Things began to improve only after I opened up to those around me.  My chaplain and social worker served as sounding boards as I voiced my intent to respectfully refuse to work, once we had all returned from the deployment, come what may.  After that (although I should have done it long before) I shared an e-mail exchange with D-Rock, which also seemed to serve foremost as merely a sounding board.  It was my own blundering through the issues that confronted me with the latest satisfying truth:  Jesus paid taxes.

The implications were mind-blowing.  Jesus paid taxes to the Roman empire.  The Roman empire slew Jesus and countless of his followers in the Preconstantinian Church.  The Roman empire slew countless gentiles within and without its citizenship.  And yet Jesus, who knew best, dutifully paid taxes without incurring guilt.  By God's standard then, one can generally fund whatever government and not need to be identified with and condemned with its specific policies and executions.  I could resist this incredible compromise on God's part
no longer.  And with this submission to the wisdom and courage of God (though they confound me), I find the strong implication that being a noncombatant in an army, offering the medical services that anyone needs, while being an open enemy to the cause of war, and being recognized and defended as such, is quite acceptable.

As a measure to safeguard my motives, and also to keep faith with statements I have made in the past, I will continue my recent commitment (it came in full strength in January of this year) to give away the great majority of my military salary (after bills) to charities.  Further, I won't use my GI Bill, among other benefits (though I wouldn't mind transferring them a stranger, if I had the opportunity), will refuse promotion (as I had been doing thus far for professional reasons), and will not acknowledge any decorations or awards earned.

So, it's pretty great to be a Christian again- and to know it!

Yours,
Jake

Comments

( 16 comments — Leave a comment )
scionofgrace
Aug. 31st, 2010 10:56 pm (UTC)
Welcome back!

I am so glad this has worked out for you. No believer should have to violate their conscience.

But I'm really confused about the part where you were "not a Christian." Are you saying that you possess the power to remove yourself from God's grace?
godwillnspire
Sep. 1st, 2010 02:10 pm (UTC)
Thanks for the welcome!

You ask whether I believe one can remove himself from God's grace. In the most general sense, no I don't believe there is any existence that can be entirely separated from the grace of God, as existence itself is a grace. However, in the specific soteriological sense, yes, I am sure as Hell that you can step out of God's grace, and that I did so for an uncertain period of time now concluded. You'll find I am no Calvinist or similar reformer.
scionofgrace
Sep. 1st, 2010 11:18 pm (UTC)
What do you believe can a person do to lose their salvation?

(I have my problems with Calvin, but I do believe in assurance of salvation.)
godwillnspire
Sep. 2nd, 2010 01:10 pm (UTC)
I absolutely believe a person can lose his salvation. I wish Judas had stuck around and accepted the path of repentance as Peter did, when he returned to the faith. The idea that you cannot lose your salvation is so riddled with inconsistencies that I see no reason to concede it. Further, the overwhelming tone of the NT indicates strongly that Christians are freely participating agents who need to be warned against the real option of falling away.

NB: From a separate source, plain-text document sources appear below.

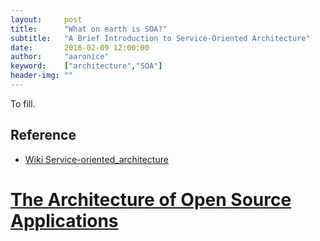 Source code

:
 ```yaml
---
layout:     post
title:      "What on earth is SOA?"
subtitle:   "A Brief Introduction to Service-Oriented Architecture"
date:       2016-02-09 12:00:00
author:     "aaronice"
keyword:    ["architecture","SOA"]
header-img: ""
---
```


To fill.


## Reference

* [Wiki Service-oriented_architecture](https://en.wikipedia.org/wiki/Service-oriented_architecture)
# [The Architecture of Open Source Applications](http://aosabook.org/en/index.html)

It seems to me that the best points to be offered on the side of static salvation are those which appeal to extra-biblical philosophy (allying themselves with the ancient Greeks in no small way). And I simply don't find those arguments compelling, once compared against the revelation of Christ.
scionofgrace
Sep. 2nd, 2010 11:53 pm (UTC)
Now I really want to hear your argument!

It seems to me that the best points to be offered on the side of static salvation are those which appeal to extra-biblical philosophy (allying themselves with the ancient Greeks in no small way). And I simply don't find those arguments compelling, once compared against the revelation of Christ.

What do you mean by that?
godwillnspire
Sep. 3rd, 2010 01:12 pm (UTC)
It seems to me that when the doctrine known as "the perseverance of the saints" is adopted, it is usually simply because it is a necessary implication of an extended theological concept of God that goes beyond the specifications of the Bible. This happens when the sovereignty of God, or the parameters of divinity, or whatever you want to call it, is allowed to be defined by imperfect cultures over and against the appropriate biblical text. And, as I said in the first sentence, this fundamental theological kink eventually affects the finer, more practical doctrines, such as those dealing with the parameters for salvation.

Anyway, take the Early Church. It existed in a significantly Greek cultural environment. In time, the Church began to compromise its integrity in many areas. Naturally, such deviations from orthodoxy will tend to be merely adoptions of what worldly norms are already (and have been already) all around. So then, it seems the Early Church adopted much of the Greek concept of monotheism.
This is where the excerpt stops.